> **REQUIREMENT**: Lines below starting with the line with "- requests for same path and same correlation (including" and going on through the line with "- correlated requests" must be output exactly; the rest of the records must be left out.

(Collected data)
__________
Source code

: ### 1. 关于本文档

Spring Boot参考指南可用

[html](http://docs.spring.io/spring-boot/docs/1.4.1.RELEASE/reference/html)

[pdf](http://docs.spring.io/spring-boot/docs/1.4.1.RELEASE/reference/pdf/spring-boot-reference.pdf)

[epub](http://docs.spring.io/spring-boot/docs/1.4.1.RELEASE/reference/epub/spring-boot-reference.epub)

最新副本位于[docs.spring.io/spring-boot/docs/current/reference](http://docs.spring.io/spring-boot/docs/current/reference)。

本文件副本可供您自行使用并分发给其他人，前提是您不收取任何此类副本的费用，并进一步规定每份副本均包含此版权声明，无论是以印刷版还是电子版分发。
__________
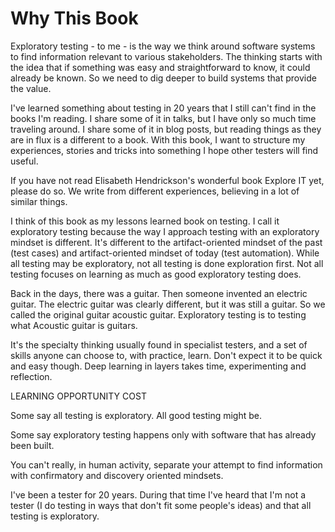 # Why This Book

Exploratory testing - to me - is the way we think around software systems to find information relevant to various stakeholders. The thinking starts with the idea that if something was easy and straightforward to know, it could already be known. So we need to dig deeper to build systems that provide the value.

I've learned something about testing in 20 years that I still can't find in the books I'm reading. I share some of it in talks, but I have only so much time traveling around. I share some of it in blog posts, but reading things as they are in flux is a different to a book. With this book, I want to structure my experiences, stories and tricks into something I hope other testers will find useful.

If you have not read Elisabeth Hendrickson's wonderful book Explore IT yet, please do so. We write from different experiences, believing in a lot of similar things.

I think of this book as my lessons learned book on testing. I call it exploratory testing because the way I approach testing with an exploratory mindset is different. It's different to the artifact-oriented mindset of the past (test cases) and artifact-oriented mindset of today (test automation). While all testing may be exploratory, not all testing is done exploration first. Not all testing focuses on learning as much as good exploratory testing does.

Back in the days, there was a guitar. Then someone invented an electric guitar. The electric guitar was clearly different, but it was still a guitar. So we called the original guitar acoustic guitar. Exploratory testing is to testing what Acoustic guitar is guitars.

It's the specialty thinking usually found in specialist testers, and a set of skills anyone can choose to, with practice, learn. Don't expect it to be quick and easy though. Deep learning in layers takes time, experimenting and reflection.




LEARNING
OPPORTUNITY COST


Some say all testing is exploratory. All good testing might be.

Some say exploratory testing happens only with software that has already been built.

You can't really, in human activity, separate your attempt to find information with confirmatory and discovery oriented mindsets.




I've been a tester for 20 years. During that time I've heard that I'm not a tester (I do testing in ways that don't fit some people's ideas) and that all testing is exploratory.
__________
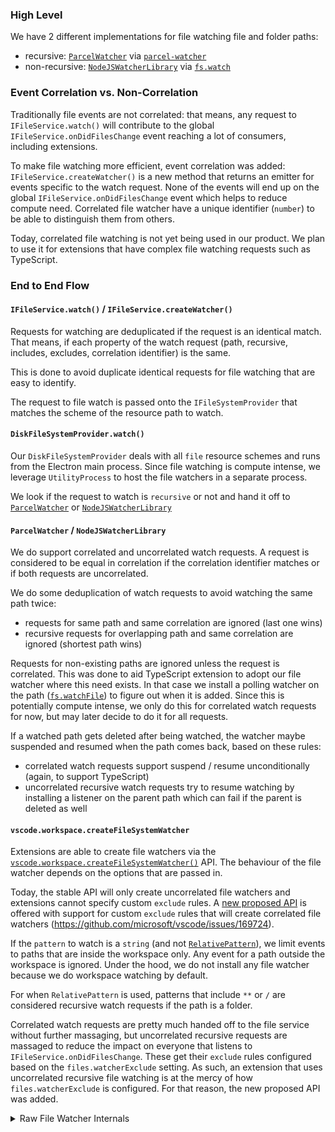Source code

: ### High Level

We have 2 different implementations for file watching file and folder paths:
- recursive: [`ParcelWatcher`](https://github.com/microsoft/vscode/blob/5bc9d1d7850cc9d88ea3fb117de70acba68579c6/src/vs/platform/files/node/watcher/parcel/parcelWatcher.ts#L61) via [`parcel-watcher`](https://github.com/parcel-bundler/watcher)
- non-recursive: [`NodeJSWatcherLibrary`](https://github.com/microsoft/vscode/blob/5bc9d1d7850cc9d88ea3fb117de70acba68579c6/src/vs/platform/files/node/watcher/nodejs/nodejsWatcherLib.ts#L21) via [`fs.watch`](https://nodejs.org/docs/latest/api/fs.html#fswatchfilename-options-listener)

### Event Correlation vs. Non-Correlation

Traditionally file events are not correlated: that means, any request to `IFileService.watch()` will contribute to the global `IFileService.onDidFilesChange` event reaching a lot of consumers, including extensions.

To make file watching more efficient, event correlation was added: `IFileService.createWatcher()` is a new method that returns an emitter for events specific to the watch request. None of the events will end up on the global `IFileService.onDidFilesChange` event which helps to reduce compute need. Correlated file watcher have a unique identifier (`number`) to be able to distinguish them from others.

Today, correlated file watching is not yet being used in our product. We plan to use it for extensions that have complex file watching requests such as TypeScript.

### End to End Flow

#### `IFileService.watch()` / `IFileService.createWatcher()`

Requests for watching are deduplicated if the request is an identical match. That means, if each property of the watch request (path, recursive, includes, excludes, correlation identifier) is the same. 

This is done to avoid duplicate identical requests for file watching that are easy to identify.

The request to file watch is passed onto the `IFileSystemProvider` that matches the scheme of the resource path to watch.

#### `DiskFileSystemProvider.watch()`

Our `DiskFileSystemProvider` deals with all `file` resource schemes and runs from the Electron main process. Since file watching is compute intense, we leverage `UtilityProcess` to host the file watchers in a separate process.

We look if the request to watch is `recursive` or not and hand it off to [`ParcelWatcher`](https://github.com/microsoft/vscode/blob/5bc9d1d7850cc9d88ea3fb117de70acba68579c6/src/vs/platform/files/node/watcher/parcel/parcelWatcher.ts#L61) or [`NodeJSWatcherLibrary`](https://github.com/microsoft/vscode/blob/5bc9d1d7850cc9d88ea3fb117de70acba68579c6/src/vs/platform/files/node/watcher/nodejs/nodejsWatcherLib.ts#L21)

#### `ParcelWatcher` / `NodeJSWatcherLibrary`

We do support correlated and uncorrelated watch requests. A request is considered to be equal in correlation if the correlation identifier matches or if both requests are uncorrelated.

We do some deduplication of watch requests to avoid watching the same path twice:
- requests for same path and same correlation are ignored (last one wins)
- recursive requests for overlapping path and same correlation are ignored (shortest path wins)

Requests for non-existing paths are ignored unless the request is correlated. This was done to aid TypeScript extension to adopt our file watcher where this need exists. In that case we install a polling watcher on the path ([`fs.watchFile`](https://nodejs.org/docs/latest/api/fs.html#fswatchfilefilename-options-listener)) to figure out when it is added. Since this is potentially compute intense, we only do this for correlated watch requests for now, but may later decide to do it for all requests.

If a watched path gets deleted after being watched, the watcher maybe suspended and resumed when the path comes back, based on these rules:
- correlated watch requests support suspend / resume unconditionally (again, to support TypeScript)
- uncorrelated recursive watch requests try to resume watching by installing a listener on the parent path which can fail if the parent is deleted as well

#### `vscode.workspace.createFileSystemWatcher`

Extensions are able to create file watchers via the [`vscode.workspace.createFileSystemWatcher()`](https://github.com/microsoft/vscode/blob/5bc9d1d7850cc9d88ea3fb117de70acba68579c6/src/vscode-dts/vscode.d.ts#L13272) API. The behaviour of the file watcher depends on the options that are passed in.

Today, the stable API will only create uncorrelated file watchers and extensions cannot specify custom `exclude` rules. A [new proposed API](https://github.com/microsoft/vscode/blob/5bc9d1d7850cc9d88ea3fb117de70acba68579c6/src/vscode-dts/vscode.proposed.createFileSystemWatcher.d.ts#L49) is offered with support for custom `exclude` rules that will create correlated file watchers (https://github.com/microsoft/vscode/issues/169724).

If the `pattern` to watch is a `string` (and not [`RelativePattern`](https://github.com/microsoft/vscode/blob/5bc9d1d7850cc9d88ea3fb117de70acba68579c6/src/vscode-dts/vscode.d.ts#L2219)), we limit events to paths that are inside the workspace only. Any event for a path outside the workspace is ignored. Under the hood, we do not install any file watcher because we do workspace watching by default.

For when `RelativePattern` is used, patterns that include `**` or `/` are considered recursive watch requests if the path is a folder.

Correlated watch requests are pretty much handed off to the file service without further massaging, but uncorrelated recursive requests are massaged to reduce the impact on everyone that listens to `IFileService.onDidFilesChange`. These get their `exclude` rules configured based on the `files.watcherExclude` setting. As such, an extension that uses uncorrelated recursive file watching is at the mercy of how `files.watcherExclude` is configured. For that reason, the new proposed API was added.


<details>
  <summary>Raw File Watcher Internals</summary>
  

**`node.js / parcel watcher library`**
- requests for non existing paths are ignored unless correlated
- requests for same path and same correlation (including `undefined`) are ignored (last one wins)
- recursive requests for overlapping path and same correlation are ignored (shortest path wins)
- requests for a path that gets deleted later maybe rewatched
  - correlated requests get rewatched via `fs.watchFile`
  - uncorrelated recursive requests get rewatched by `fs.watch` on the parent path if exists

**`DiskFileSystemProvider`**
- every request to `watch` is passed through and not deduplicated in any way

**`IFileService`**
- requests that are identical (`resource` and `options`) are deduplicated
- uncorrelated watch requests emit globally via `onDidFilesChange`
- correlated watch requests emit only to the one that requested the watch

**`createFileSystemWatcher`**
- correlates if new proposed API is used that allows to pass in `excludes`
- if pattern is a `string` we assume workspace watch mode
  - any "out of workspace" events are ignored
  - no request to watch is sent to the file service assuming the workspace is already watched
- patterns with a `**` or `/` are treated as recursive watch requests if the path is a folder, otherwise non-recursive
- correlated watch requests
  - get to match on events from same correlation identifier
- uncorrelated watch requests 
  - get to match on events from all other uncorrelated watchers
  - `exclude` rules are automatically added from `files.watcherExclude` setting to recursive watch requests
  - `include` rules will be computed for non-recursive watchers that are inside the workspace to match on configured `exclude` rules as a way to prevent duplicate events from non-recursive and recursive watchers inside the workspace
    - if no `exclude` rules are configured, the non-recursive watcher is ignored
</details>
__________
> **OUTPUT BELOW**:
- requests for same path and same correlation (including `undefined`) are ignored (last one wins)
- recursive requests for overlapping path and same correlation are ignored (shortest path wins)
- requests for a path that gets deleted later maybe rewatched
  - correlated requests get rewatched via `fs.watchFile`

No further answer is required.